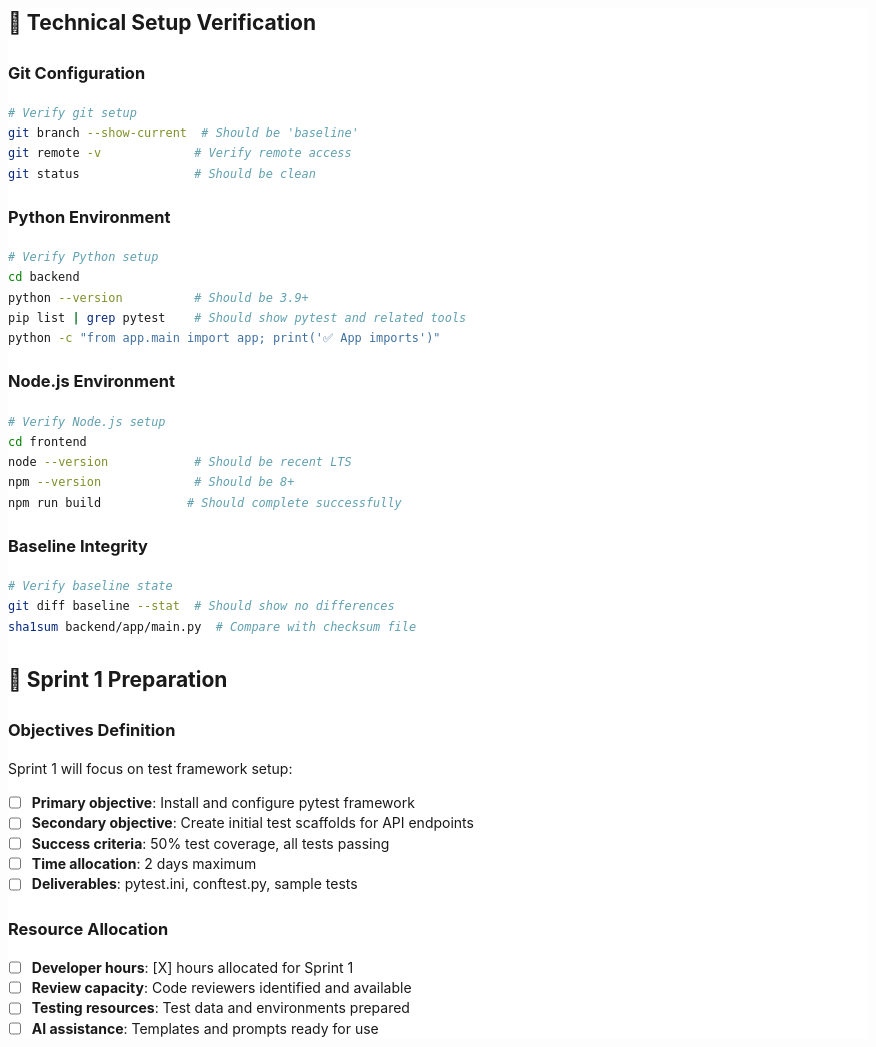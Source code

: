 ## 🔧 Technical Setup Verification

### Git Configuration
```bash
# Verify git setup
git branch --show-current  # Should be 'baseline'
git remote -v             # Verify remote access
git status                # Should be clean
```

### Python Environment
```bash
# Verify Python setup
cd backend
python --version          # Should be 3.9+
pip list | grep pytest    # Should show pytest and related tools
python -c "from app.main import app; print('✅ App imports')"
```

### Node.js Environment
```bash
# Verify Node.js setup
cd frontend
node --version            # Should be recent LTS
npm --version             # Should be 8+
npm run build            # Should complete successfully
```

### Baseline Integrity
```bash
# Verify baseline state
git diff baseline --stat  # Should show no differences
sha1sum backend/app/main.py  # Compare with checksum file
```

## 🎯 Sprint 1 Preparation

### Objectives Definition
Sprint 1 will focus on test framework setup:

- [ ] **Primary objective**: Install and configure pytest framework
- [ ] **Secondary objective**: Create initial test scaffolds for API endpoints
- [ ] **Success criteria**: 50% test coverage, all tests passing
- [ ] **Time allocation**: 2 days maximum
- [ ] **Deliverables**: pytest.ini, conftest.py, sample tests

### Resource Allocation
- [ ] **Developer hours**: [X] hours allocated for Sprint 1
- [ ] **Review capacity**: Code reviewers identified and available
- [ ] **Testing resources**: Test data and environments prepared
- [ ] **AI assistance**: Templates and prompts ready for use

Description of the task> Copy out each line of the listing that holds "Sprint".

Answer to this exercise>
## 🎯 Sprint 1 Preparation
Sprint 1 will focus on test framework setup:
- [ ] **Developer hours**: [X] hours allocated for Sprint 1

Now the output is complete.